Problem requirements: Could you return every record below exactly as it stands, leaving out the pictures?

Items from a data source:

-.-.-

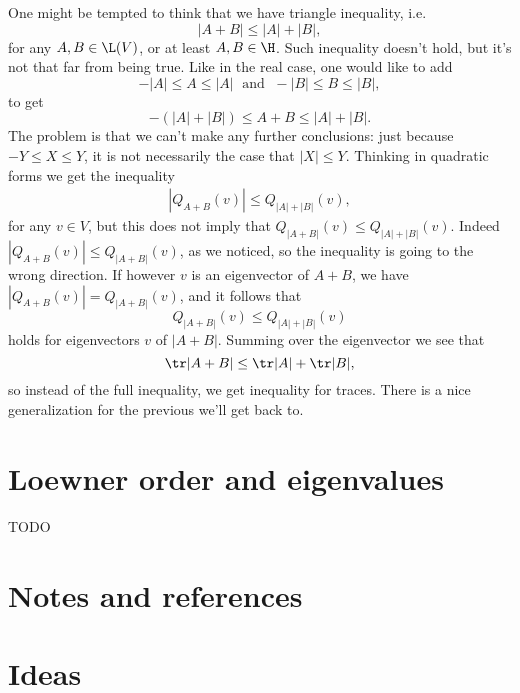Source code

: One might be tempted to think that we have triangle inequality, i.e.
\[
	|A + B| \leq |A| + |B|,
\]
for any $A, B \in \L(V)$, or at least $A, B \in \H$. Such inequality doesn't hold, but it's not that far from being true. Like in the real case, one would like to add
\[
	-|A| \leq A \leq |A| \; \text{ and } \; -|B| \leq B \leq |B|,
\]
to get
\[
	-(|A| + |B|) \leq A + B \leq |A| + |B|.
\]
The problem is that we can't make any further conclusions: just because $-Y \leq X \leq Y$, it is not necessarily the case that $|X| \leq Y$. Thinking in quadratic forms we get the inequality
\begin{align}
	|Q_{A + B}(v)| \leq Q_{|A| + |B|}(v),
\end{align}
for any $v \in V$, but this does not imply that $Q_{|A + B|}(v) \leq Q_{|A| + |B|}(v)$. Indeed $|Q_{A + B}(v)| \leq Q_{|A + B|}(v)$, as we noticed, so the inequality is going to the wrong direction. If however $v$ is an eigenvector of $A + B$, we have $|Q_{A + B}(v)| = Q_{|A + B|}(v)$, and it follows that
\[
	Q_{|A + B|}(v) \leq Q_{|A| + |B|}(v)
\]
holds for eigenvectors $v$ of $|A + B|$. Summing over the eigenvector we see that
\[
	\tr|A + B| \leq \tr |A| + \tr |B|,
\]
so instead of the full inequality, we get inequality for traces. There is a nice generalization for the previous we'll get back to.

\section{Loewner order and eigenvalues}

TODO

\section{Notes and references}

\section{Ideas}

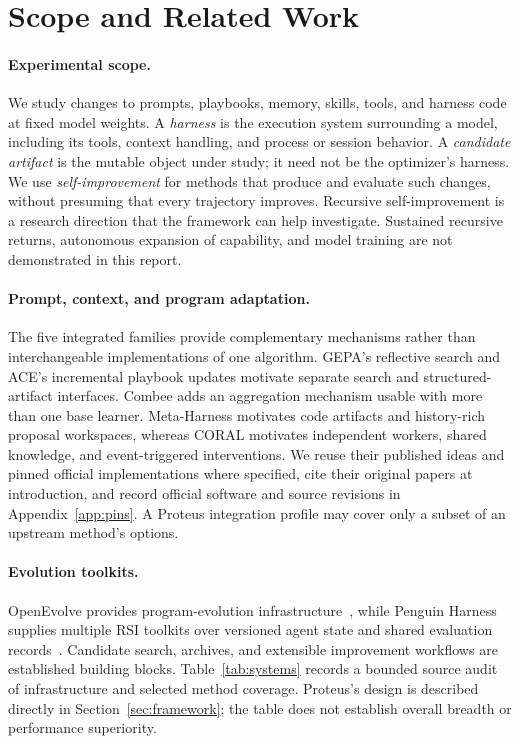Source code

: \section{Scope and Related Work}
\label{sec:scope}

\paragraph{Experimental scope.}
We study changes to prompts, playbooks, memory, skills, tools, and harness code at fixed model weights. A \emph{harness} is the execution system surrounding a model, including its tools, context handling, and process or session behavior. A \emph{candidate artifact} is the mutable object under study; it need not be the optimizer's harness. We use \emph{self-improvement} for methods that produce and evaluate such changes, without presuming that every trajectory improves. Recursive self-improvement is a research direction that the framework can help investigate. Sustained recursive returns, autonomous expansion of capability, and model training are not demonstrated in this report.

\paragraph{Prompt, context, and program adaptation.}
The five integrated families provide complementary mechanisms rather than interchangeable implementations of one algorithm. GEPA's reflective search and ACE's incremental playbook updates motivate separate search and structured-artifact interfaces. Combee adds an aggregation mechanism usable with more than one base learner. Meta-Harness motivates code artifacts and history-rich proposal workspaces, whereas CORAL motivates independent workers, shared knowledge, and event-triggered interventions. We reuse their published ideas and pinned official implementations where specified, cite their original papers at introduction, and record official software and source revisions in Appendix~\ref{app:pins}. A Proteus integration profile may cover only a subset of an upstream method's options.

\paragraph{Evolution toolkits.}
OpenEvolve provides program-evolution infrastructure~\citep{openevolve_software}, while Penguin Harness supplies multiple RSI toolkits over versioned agent state and shared evaluation records~\citep{penguin_software}. Candidate search, archives, and extensible improvement workflows are established building blocks. Table~\ref{tab:systems} records a bounded source audit of infrastructure and selected method coverage. Proteus's design is described directly in Section~\ref{sec:framework}; the table does not establish overall breadth or performance superiority.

-.-.-

Written answer:
Source code

: One might be tempted to think that we have triangle inequality, i.e.
\[
	|A + B| \leq |A| + |B|,
\]
for any $A, B \in \L(V)$, or at least $A, B \in \H$. Such inequality doesn't hold, but it's not that far from being true. Like in the real case, one would like to add
\[
	-|A| \leq A \leq |A| \; \text{ and } \; -|B| \leq B \leq |B|,
\]
to get
\[
	-(|A| + |B|) \leq A + B \leq |A| + |B|.
\]
The problem is that we can't make any further conclusions: just because $-Y \leq X \leq Y$, it is not necessarily the case that $|X| \leq Y$. Thinking in quadratic forms we get the inequality
\begin{align}
	|Q_{A + B}(v)| \leq Q_{|A| + |B|}(v),
\end{align}
for any $v \in V$, but this does not imply that $Q_{|A + B|}(v) \leq Q_{|A| + |B|}(v)$. Indeed $|Q_{A + B}(v)| \leq Q_{|A + B|}(v)$, as we noticed, so the inequality is going to the wrong direction. If however $v$ is an eigenvector of $A + B$, we have $|Q_{A + B}(v)| = Q_{|A + B|}(v)$, and it follows that
\[
	Q_{|A + B|}(v) \leq Q_{|A| + |B|}(v)
\]
holds for eigenvectors $v$ of $|A + B|$. Summing over the eigenvector we see that
\[
	\tr|A + B| \leq \tr |A| + \tr |B|,
\]
so instead of the full inequality, we get inequality for traces. There is a nice generalization for the previous we'll get back to.

\section{Loewner order and eigenvalues}

TODO

\section{Notes and references}

\section{Ideas}

Source code

: \section{Scope and Related Work}
\label{sec:scope}

\paragraph{Experimental scope.}
We study changes to prompts, playbooks, memory, skills, tools, and harness code at fixed model weights. A \emph{harness} is the execution system surrounding a model, including its tools, context handling, and process or session behavior. A \emph{candidate artifact} is the mutable object under study; it need not be the optimizer's harness. We use \emph{self-improvement} for methods that produce and evaluate such changes, without presuming that every trajectory improves. Recursive self-improvement is a research direction that the framework can help investigate. Sustained recursive returns, autonomous expansion of capability, and model training are not demonstrated in this report.

\paragraph{Prompt, context, and program adaptation.}
The five integrated families provide complementary mechanisms rather than interchangeable implementations of one algorithm. GEPA's reflective search and ACE's incremental playbook updates motivate separate search and structured-artifact interfaces. Combee adds an aggregation mechanism usable with more than one base learner. Meta-Harness motivates code artifacts and history-rich proposal workspaces, whereas CORAL motivates independent workers, shared knowledge, and event-triggered interventions. We reuse their published ideas and pinned official implementations where specified, cite their original papers at introduction, and record official software and source revisions in Appendix~\ref{app:pins}. A Proteus integration profile may cover only a subset of an upstream method's options.

\paragraph{Evolution toolkits.}
OpenEvolve provides program-evolution infrastructure~\citep{openevolve_software}, while Penguin Harness supplies multiple RSI toolkits over versioned agent state and shared evaluation records~\citep{penguin_software}. Candidate search, archives, and extensible improvement workflows are established building blocks. Table~\ref{tab:systems} records a bounded source audit of infrastructure and selected method coverage. Proteus's design is described directly in Section~\ref{sec:framework}; the table does not establish overall breadth or performance superiority.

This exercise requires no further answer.